Einfacher für wen?, fragte ich sie nicht. Sie zog den Reißverschluss ihrer Jacke zu. Sie hatte sich einen Kupferkessel gekauft und ein gerahmtes Plakat mit einer Fünfzigerjahre-Frau in einer Schürze, das Haar noch gelber als ihr eigenes, die über einer Teetasse grinst. Ein unebener Schriftzug verkündete: Das Geheimnis des Glücks ist Wodka im Kaffee.
In all diesen Tagen schwirrten düstere Gedanken fledermausartig außerhalb der Schindelmauern meines Geistes, erfolgreich ausgeschlossen, aber vor dem Eingang kreisend. Thom war bei der Arbeit frostig und förmlich. In meiner Wohnung funktionierte die Heizung noch immer nicht, ich konnte also nirgendwohin zurückkehren, wenn etwas schiefging. Ich hatte Amy mit schmerzhafter Höflichkeit geschrieben und keine Antwort bekommen. Mein Herz begann jedes Mal zu rasen, wenn ich darüber nachdachte, es erneut bei ihr zu probieren. Susan und Peter forderten mich auf, tägliche Zusammenfassungen dessen abzuliefern, was ich in dem Projekt erreicht hatte, was man nur schwer anders deuten konnte, als dass ich näher an den Rand einer Klippe geschoben wurde, von der man mich bald schon stürzen würde.
Und zu groß, zu überwältigend, um es mir richtig vorzustellen: Was würden meine Mutter und mein Vater denken, wenn sie mich und Marina sehen könnten, Händchen haltend, in Supermarktgängen küssend, zusammengekuschelt auf dem Sofa sitzend?
Meine Gelegenheitseskapaden mit Personen egal welchen Genders waren für mich verständlich gewesen und bereiteten mir keine größeren Probleme.

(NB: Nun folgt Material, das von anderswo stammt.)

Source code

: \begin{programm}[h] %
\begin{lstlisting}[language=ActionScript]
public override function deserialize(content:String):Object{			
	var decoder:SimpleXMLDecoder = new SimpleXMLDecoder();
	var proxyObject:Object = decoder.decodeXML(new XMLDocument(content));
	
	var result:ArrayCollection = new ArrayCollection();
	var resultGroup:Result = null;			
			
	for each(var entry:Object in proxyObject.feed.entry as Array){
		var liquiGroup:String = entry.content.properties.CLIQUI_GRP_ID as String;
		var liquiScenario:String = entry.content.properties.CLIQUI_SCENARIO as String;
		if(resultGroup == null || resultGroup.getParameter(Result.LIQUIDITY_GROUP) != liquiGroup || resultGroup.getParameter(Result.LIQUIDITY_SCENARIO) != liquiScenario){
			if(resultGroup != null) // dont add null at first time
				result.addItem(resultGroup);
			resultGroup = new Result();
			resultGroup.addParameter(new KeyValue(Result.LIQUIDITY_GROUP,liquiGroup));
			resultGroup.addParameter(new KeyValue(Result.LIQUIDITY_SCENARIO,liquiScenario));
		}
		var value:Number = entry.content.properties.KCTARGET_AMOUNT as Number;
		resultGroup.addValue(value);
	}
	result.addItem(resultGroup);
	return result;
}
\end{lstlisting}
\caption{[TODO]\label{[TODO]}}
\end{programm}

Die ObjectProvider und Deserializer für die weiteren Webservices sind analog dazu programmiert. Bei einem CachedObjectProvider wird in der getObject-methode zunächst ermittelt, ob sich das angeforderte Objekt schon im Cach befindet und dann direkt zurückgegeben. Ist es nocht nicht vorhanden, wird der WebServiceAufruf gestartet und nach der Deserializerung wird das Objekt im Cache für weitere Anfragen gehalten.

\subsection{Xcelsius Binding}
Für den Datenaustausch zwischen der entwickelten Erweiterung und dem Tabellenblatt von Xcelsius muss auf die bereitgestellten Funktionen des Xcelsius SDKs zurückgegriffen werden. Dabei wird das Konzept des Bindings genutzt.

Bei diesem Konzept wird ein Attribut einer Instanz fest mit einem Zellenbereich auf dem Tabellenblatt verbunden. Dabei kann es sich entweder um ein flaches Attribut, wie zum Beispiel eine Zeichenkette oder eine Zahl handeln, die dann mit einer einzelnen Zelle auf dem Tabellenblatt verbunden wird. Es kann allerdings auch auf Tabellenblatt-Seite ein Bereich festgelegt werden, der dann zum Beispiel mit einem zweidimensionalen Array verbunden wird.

Sie existierten in der Dunkelheit und befriedigten ein körperliches Grundbedürfnis. Niemand brauchte darüber mehr zu erfahren als über meinen Stuhlgang. Eher würde ich beide Hände in geschmolzenen Teer stecken, als mit den beiden Menschen, von denen ich abstammte, über die private Angelegenheit von Sex zu sprechen.

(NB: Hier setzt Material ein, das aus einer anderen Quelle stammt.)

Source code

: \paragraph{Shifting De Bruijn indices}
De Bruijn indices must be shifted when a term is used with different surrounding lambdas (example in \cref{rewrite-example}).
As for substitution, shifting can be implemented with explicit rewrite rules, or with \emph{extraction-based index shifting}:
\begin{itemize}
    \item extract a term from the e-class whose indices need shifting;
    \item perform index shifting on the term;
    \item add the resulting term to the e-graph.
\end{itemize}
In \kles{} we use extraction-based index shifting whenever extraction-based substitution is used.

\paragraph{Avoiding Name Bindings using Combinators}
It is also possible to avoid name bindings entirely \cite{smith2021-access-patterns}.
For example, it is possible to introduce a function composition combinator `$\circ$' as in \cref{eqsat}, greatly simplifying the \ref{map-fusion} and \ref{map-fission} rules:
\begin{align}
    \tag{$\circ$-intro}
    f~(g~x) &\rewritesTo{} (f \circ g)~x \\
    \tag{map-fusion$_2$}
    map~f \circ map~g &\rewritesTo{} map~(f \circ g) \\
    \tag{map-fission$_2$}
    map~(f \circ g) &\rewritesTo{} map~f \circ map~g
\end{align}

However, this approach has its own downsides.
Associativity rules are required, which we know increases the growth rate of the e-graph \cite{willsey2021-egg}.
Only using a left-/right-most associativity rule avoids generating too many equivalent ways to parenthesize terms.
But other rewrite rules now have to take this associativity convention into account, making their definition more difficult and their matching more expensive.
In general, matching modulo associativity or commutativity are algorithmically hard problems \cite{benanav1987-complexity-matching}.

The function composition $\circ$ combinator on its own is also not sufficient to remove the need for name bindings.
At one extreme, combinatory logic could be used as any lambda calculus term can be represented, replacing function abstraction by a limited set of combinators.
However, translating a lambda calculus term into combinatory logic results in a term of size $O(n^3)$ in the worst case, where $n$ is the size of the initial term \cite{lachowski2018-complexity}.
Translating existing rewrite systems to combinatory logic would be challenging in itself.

Ich wusste, dass das völlig normal war. Alle anständigen Familien lebten in diesem Schweigen. In der Vergangenheit war ich knallrot angelaufen, wenn amerikanische Teenager* innen auf dem Fernsehbildschirm mit ihren Eltern offen, bockig und görenhaft über die Pille und Intimität und Trennungen sprachen. Schamlos und peinlich. Es spielte keine Rolle, dass meine Eltern lange arbeiteten und daher nicht mit mir im Zimmer waren, um schockiert darüber zu sein. Meine Scham lebte unabhängig von ihnen fort. Eine angeborene Eigenschaft, wie gerade Wimpern oder dicke Lippen. Lesbisch zu sein, zu tun, was Marina und ich taten, war vollkommen inakzeptabel, unsagbar.
Wenn ich an diese Dinge dachte, starrte ich düster vorbei an den neuen Zimmerpflanzen in ihren gestrickten cremefarbenen Halterungen.
Geht es dir gut, Baby?, fragte Marina mich gelegentlich, und ich drehte den Schlüssel in meiner Brust herum, lächelte sie an und sagte: Ja, natürlich.
Am elften Tag stellte sie mir ihre Frage.